Is there such thing as an ethical diamond?

Is there such thing as an ethical diamond?

 Diamonds are seen as the ‘symbol of love’ – the perfect ingredient to any engagement ring. However, there’s an uncomfortable truth with diamonds and the industry itself.   

While traditionally the diamond industry has been shrouded in unethical practices and harmful activity, the concept of ethical diamonds is quickly becoming a reality. In this blog, we’ll be looking further into what defines an ethical diamond and promising signs that the diamond industry is changing for the better.    




What is an ethical diamond?  

The diamond industry has, historically, had an array of complex connotations. It has been a trade that has both fuelled and funded civil wars, mistreated workers along its supply chain and caused large-scale damage to the environment – while simultaneously being praised for its beauty and prestige. 

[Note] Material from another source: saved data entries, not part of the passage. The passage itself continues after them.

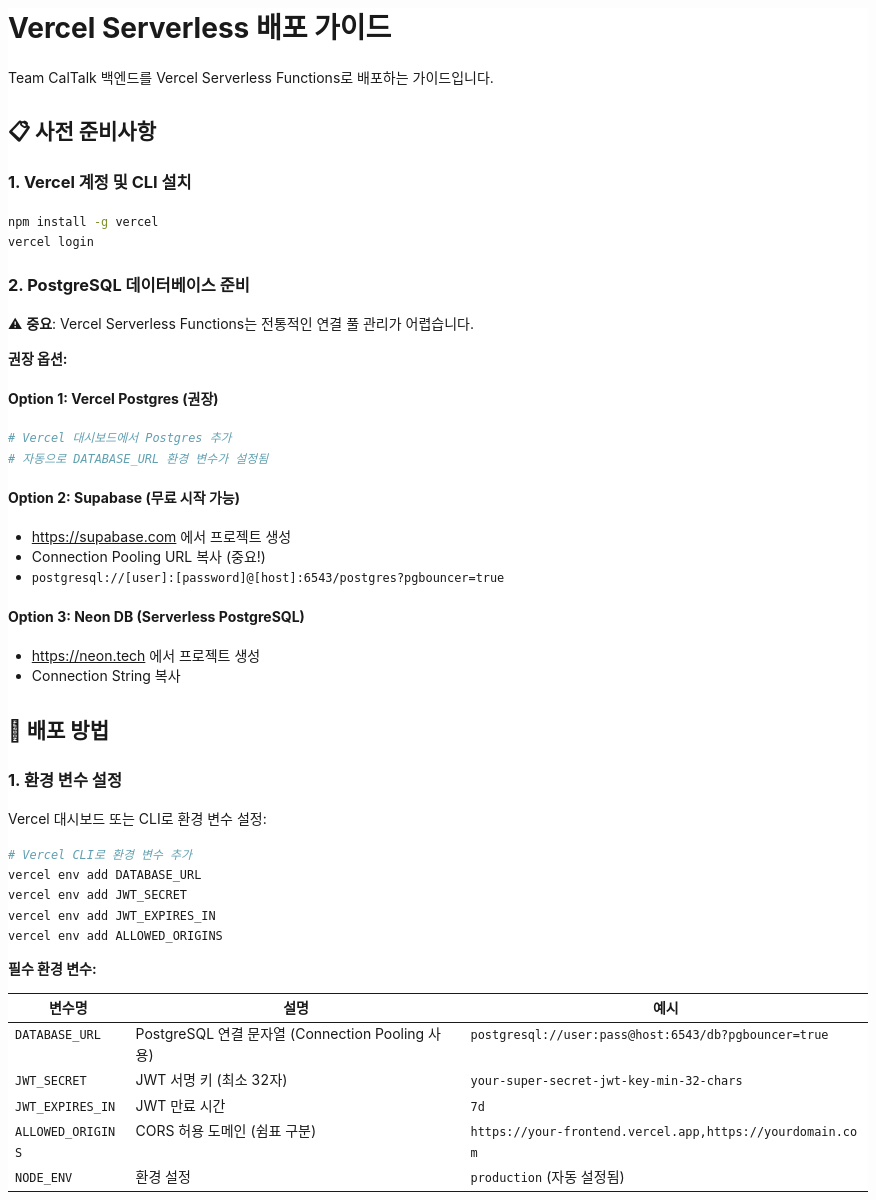 # Vercel Serverless 배포 가이드

Team CalTalk 백엔드를 Vercel Serverless Functions로 배포하는 가이드입니다.

## 📋 사전 준비사항

### 1. Vercel 계정 및 CLI 설치
```bash
npm install -g vercel
vercel login
```

### 2. PostgreSQL 데이터베이스 준비

⚠️ **중요**: Vercel Serverless Functions는 전통적인 연결 풀 관리가 어렵습니다.

**권장 옵션:**

#### Option 1: Vercel Postgres (권장)
```bash
# Vercel 대시보드에서 Postgres 추가
# 자동으로 DATABASE_URL 환경 변수가 설정됨
```

#### Option 2: Supabase (무료 시작 가능)
- https://supabase.com 에서 프로젝트 생성
- Connection Pooling URL 복사 (중요!)
- `postgresql://[user]:[password]@[host]:6543/postgres?pgbouncer=true`

#### Option 3: Neon DB (Serverless PostgreSQL)
- https://neon.tech 에서 프로젝트 생성
- Connection String 복사

## 🚀 배포 방법

### 1. 환경 변수 설정

Vercel 대시보드 또는 CLI로 환경 변수 설정:

```bash
# Vercel CLI로 환경 변수 추가
vercel env add DATABASE_URL
vercel env add JWT_SECRET
vercel env add JWT_EXPIRES_IN
vercel env add ALLOWED_ORIGINS
```

**필수 환경 변수:**

| 변수명 | 설명 | 예시 |
|--------|------|------|
| `DATABASE_URL` | PostgreSQL 연결 문자열 (Connection Pooling 사용) | `postgresql://user:pass@host:6543/db?pgbouncer=true` |
| `JWT_SECRET` | JWT 서명 키 (최소 32자) | `your-super-secret-jwt-key-min-32-chars` |
| `JWT_EXPIRES_IN` | JWT 만료 시간 | `7d` |
| `ALLOWED_ORIGINS` | CORS 허용 도메인 (쉼표 구분) | `https://your-frontend.vercel.app,https://yourdomain.com` |
| `NODE_ENV` | 환경 설정 | `production` (자동 설정됨) |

An ethical diamond is one that has been produced morally within its conduct. This means that the processes meet environmental standards and provide fair working conditions for its workers. Along its supply chain, ethical diamond practices protect ecosystems and communities to ensure a sustainable process throughout.  

Today, this kind of eco-friendly jewel is often a lab-created diamond or a recycled diamond, as opposed to earth-mined. This is because of how immensely difficult it is for diamonds to be completely ethical when mined from the earth – with a wide range of influencing factors to be mindful of. 

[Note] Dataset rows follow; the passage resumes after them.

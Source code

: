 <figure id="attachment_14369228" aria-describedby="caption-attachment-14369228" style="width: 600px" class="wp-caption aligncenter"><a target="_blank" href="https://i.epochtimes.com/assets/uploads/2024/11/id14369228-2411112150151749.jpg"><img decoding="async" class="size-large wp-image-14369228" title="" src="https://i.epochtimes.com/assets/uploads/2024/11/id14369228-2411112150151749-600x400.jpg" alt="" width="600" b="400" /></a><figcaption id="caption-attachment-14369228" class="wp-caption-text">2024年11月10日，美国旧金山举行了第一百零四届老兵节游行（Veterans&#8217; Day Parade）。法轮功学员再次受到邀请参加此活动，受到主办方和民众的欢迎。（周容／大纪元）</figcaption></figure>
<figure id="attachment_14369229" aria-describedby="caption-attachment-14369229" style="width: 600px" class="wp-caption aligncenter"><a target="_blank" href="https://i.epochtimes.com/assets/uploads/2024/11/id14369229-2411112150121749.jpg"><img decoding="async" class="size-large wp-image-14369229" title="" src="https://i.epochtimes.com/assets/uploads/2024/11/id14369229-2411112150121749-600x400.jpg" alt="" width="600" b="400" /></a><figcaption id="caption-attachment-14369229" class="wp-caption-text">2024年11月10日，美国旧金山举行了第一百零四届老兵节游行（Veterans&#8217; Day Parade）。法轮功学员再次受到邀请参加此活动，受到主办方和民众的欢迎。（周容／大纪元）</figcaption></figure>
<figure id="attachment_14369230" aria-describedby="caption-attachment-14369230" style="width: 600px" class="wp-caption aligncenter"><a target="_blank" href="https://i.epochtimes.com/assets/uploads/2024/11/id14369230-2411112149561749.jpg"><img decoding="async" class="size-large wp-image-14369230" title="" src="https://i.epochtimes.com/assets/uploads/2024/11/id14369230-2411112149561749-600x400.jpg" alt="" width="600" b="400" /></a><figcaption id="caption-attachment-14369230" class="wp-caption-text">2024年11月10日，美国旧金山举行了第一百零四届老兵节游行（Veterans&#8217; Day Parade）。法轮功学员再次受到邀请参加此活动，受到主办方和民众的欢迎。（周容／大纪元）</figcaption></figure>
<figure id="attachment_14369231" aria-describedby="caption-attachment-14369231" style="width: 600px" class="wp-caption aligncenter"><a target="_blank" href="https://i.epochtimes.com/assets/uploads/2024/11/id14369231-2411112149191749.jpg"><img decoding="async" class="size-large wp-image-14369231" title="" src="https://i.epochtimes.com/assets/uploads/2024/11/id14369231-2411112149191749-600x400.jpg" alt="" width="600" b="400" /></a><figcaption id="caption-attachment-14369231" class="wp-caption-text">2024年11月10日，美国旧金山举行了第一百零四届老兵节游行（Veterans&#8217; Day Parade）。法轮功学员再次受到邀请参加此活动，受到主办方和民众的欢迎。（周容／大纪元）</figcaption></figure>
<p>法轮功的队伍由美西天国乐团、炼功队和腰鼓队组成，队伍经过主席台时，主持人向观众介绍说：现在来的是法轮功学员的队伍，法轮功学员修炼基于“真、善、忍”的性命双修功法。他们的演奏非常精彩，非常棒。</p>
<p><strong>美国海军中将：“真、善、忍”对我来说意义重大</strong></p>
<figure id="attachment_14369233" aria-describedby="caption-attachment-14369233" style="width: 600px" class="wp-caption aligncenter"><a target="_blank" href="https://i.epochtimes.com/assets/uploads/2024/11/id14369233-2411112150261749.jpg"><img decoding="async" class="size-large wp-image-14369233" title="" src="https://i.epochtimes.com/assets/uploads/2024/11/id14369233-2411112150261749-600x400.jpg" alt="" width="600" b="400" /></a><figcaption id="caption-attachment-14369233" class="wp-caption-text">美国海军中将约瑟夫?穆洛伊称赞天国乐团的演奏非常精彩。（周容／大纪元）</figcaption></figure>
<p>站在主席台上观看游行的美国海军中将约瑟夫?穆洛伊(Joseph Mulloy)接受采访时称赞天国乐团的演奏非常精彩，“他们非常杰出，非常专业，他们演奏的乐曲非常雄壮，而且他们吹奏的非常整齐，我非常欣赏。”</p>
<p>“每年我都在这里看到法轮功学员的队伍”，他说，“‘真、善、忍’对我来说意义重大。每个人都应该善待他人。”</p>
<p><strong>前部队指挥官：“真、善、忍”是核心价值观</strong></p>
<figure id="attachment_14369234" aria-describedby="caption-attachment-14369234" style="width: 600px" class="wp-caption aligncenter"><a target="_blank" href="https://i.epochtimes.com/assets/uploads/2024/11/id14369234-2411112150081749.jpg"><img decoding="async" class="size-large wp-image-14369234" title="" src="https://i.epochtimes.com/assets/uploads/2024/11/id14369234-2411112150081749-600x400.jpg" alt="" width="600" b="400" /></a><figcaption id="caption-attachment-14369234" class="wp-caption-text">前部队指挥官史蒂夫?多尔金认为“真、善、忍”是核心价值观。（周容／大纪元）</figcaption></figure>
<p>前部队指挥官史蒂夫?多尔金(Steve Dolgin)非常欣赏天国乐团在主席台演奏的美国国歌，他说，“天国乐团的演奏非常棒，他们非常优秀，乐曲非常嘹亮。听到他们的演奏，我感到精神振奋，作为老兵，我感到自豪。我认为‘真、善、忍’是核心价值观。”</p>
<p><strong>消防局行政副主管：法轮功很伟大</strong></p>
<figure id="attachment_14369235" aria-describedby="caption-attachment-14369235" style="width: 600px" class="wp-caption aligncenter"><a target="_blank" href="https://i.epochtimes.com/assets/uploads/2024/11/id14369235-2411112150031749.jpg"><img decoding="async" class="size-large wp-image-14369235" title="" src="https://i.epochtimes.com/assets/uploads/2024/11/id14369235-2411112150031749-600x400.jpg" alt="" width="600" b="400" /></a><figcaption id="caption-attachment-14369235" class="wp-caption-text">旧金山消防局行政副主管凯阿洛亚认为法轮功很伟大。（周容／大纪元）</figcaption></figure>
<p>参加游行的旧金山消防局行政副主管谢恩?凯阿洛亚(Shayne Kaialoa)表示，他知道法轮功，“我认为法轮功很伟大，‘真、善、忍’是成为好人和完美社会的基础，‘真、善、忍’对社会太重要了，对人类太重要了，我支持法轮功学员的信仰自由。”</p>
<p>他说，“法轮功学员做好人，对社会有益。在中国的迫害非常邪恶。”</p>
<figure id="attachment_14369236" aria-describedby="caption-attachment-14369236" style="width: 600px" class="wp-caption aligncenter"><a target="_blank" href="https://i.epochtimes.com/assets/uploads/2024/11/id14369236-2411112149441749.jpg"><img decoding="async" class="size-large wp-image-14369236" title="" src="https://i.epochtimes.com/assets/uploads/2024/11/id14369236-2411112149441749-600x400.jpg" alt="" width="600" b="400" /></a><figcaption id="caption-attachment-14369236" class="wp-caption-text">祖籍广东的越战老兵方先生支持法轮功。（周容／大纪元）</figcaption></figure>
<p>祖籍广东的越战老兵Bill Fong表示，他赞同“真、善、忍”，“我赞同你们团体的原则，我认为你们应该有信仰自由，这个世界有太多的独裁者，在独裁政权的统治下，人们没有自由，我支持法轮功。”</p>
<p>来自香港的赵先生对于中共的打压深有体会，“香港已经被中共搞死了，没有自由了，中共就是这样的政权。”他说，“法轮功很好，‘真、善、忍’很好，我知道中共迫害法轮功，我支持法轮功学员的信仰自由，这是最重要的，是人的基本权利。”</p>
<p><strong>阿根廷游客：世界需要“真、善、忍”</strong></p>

How to know if a diamond is ethical?  

It’s not always easy to know whether or not a diamond is entirely ethical. If you’re looking to buy a sustainable diamond, there are some indicators you can look for to ensure you’re consuming consciously.  


There’s a long line of people and processes involved in handling a loose diamond. It’s a green flag if a company is transparent about where its rough diamonds have come from. From source to store, a traceability factor is key when looking for how to buy ethically sourced diamonds.  


Diamonds always undergo a certification process, this ensures that it meets the criteria of what is defined as a diamond, such as clarity, carat and colour. For an ethical diamond, certification refers to something a bit different.  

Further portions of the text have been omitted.